Random seed: 1551716718
--------------------------------------------------
Task name: Task-1
Loading data
Continuous data file: example-cts.dat
Number of ID columns: 2
Including (all) 2 variables in analysis
Each variable has 1500 data entries
Missing value: not set
--------------------------------------------------
--------------------------------------------------
Task name: Task-2
Loading data
Discrete data file: example-discrete.dat
Number of ID columns: 2
Including the 1 and only variable in analysis
Each variable has 1500 data entries
Missing value: NA
--------------------------------------------------
--------------------------------------------------
Task name: Task-3
Loading data
SNP binary data file: example.bed
SNP data treated as discrete data
Total number of SNPs: 2
Total number of subjects: 1500
Number of ID columns: 2
Including (all) 2 variables in analysis
Each variable has 1500 data entries
--------------------------------------------------
--------------------------------------------------
Task name: Task-4
Searching network models
--------------------------------------------------
Loading defaultNetwork network
Network type: bnlearn
Network score type: BIC
Total number of nodes: 5 (Discrete: 3 | Factor: 0 | Continuous: 2)
Total number of edges: 0
Network Structure: [express][pheno][mood][rs1][rs2]

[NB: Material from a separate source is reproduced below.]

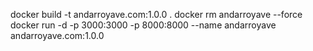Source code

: docker build -t andarroyave.com:1.0.0 .
docker rm andarroyave --force
docker run -d -p 3000:3000 -p 8000:8000 --name andarroyave andarroyave.com:1.0.0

Total data at each node: 1495
Missing data at each node: 5
--------------------------------------------------
Network: defaultNetwork
Search: Greedy
Random restarts: 0
Random jitter restarts: 0
Network Structure: [mood][rs1][rs2][express|rs1:rs2][pheno|express:mood]
Network score type: BIC
Network score = -8213.45
--------------------------------------------------
--------------------------------------------------
Task name: Task-5
Simulating network data
Data simulation network given by network: defaultNetwork
Number of simulations: 200
Network: Task-5
Network type: bnlearn
Network score type: BIC
Total number of nodes: 5 (Discrete: 3 | Factor: 0 | Continuous: 2)
Total number of edges: 4
Network Structure: [mood][rs1][rs2][express|rs1:rs2][pheno|express:mood]
Total data at each node: 200
Missing data at each node: 0
--------------------------------------------------
--------------------------------------------------
Task name: Task-6
Outputting network
Network: Task-5
Network Structure: [mood][rs1][rs2][express|rs1:rs2][pheno|express:mood]
Network output to file: network.dat
Node data output to files:
 sim-data-discrete.dat
 sim-data-cts.dat
 sim-data.bed/.bim/.fam
--------------------------------------------------

Run time: less than one second

As in the previous example the simulated node data is output to a number of files.